Current question and answers:

Q. When I make specific gravity 1.4 in sulfuric acid (50% water and 50% H2SO4) mix, is this combination right or wrong?

vinoth selvaraj
- Chennai tamilnadu India
April 3, 2021

A. Hi Vinoth. If you're asking what is the specific gravity of a mixture of one volume of water at specific gravity 1.00 plus one volume of acid at specific gravity 1.84, the answer is you'll have two volumes of the mixture, weighing a total of 2.84 units, so the specific gravity will be 2.84/2 or 1.42.

But I'm confident you didn't come here to ask someone to check trivial arithmetic, but rather because you're unsure about some principal. So please introduce yourself and what you're trying to do so readers have the opportunity to help you by spotting possible errors in your understanding :-)

Luck & Regards,

pic of Ted Mooney
Ted Mooney, P.E. RET
Striving to live Aloha - Pine Beach, New Jersey
April 2021

⇩ Related postings, oldest first ⇩

Q. I am a retired Firefighter doing research into early Twentieth Century Firefighting. I am currently examining the Chemical Engines of that era, which were oversized soda acid extinguishers on wheels. In the equipment catalogues, there are advertisements for the sulfuric acid used in these engines as being "66 degree sulfuric acid." I cannot figure out if the "66 degree" refer to the purity, specific gravity of the acid or something else. I am hoping you can tell me.

Yours truly,

Mark Hannon
historical research - Baltimore, Maryland, U.S.A.
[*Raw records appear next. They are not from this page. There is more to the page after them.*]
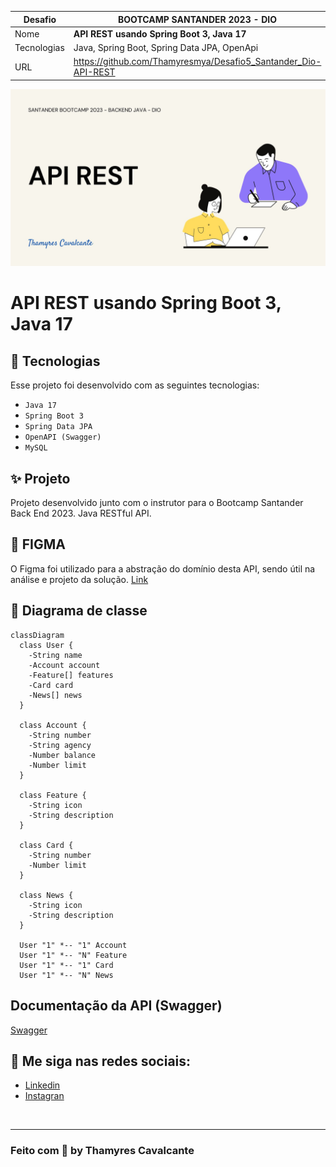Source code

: 
| Desafio | BOOTCAMP SANTANDER 2023 - DIO  |
| -------------  |--------------------------------|
| Nome        | **API REST usando Spring Boot 3, Java 17**  
| Tecnologias | Java, Spring Boot, Spring Data JPA, OpenApi            
| URL         | https://github.com/Thamyresmya/Desafio5_Santander_Dio-API-REST


![](geral/Capa.jpg)


# API REST usando Spring Boot 3, Java 17


## 🚀 Tecnologias

Esse projeto foi desenvolvido com as seguintes tecnologias:

- `Java 17`
- `Spring Boot 3`
- `Spring Data JPA`
- `OpenAPI (Swagger)`
- `MySQL`

## ✨ Projeto
Projeto desenvolvido junto com o instrutor para o Bootcamp Santander Back End 2023. Java RESTful API.


## 🎯 FIGMA

O Figma foi utilizado para a abstração do domínio desta API, sendo útil na análise e projeto da solução.
[Link](https://www.figma.com/file/0ZsjwjsYlYd3timxqMWlbj/SANTANDER---Projeto-Web%2FMobile?type=design&node-id=1421%3A432&mode=design&t=6dPQuerScEQH0zAn-1)

## 💫 Diagrama de classe
```mermaid
classDiagram
  class User {
    -String name
    -Account account
    -Feature[] features
    -Card card
    -News[] news
  }

  class Account {
    -String number
    -String agency
    -Number balance
    -Number limit
  }

  class Feature {
    -String icon
    -String description
  }

  class Card {
    -String number
    -Number limit
  }

  class News {
    -String icon
    -String description
  }

  User "1" *-- "1" Account
  User "1" *-- "N" Feature
  User "1" *-- "1" Card
  User "1" *-- "N" News
```

## Documentação da API (Swagger)

[Swagger](http://localhost:8080/swagger-ui/index.html) 




## 🔗 Me siga nas redes sociais:
- [Linkedin](https://www.linkedin.com/in/thamyrescavalcante/)
- [Instagran](https://www.instagram.com/thamyres__cavalcante/)

<br>

---

### Feito com 💜 by Thamyres Cavalcante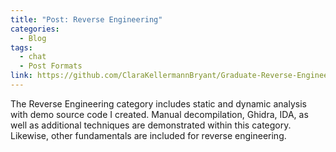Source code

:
 ```yaml
---
title: "Post: Reverse Engineering"
categories:
  - Blog
tags:
  - chat
  - Post Formats
link: https://github.com/ClaraKellermannBryant/Graduate-Reverse-Engineering
---
```


The Reverse Engineering category includes static and dynamic analysis with demo source code I created. Manual decompilation, Ghidra, IDA, as well as additional techniques are demonstrated within this category. Likewise, other fundamentals are included for reverse engineering.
A. It's 66 degrees Baumé, which is a hydrometer scale for density, and which equates to specific gravity of 1.84 times as heavy as water. What it's actually saying is that they contained sulfuric acid of full commercial concentration (about 98 percent pure). If the acid were more dilute, i.e., of lower concentration, its density would be lower, which means the degrees baumé would be lower.

Ted Mooney,
Ted Mooney, P.E.
Striving to live Aloha - Pine Beach, New Jersey

A. I consulted my CRC Handbook of Chemistry & Physics [adv: on Amazon & AbeBooks & eBay (adv.)] and 66°Bé has a specific gravity of 1.8354, is 93.19% H2SO4, and is as pure as you can get. This would be a reagent grade acid in most cases.

James Watts
- Navarre, Florida

April 6, 2010

thumbs up sign Hi Mark,
Thanks for raising this issue. I was recently visiting my son in Revelstoke, Canada and in the Fire Museum they had glass container that held sulfuric Acid and I was wondering why? The answer is now evident. Good luck with the rest of your research.

Ray Wildman
- Nelson Bay, NSW, Australia

A. As stated, Sulfuric acid that is 66 Baumé is right at 93% in concentration. However, we have purchased it in a tech grade at 99% from Univar. The problem with this concentration is that it has a tendency to freeze in cold climates.

Harvey Wade
- Daggett, California, USA
July 19, 2011

Q. Okay all you chemists out there. Every once in a while I get brain lock up and I can't break it. Here is my question.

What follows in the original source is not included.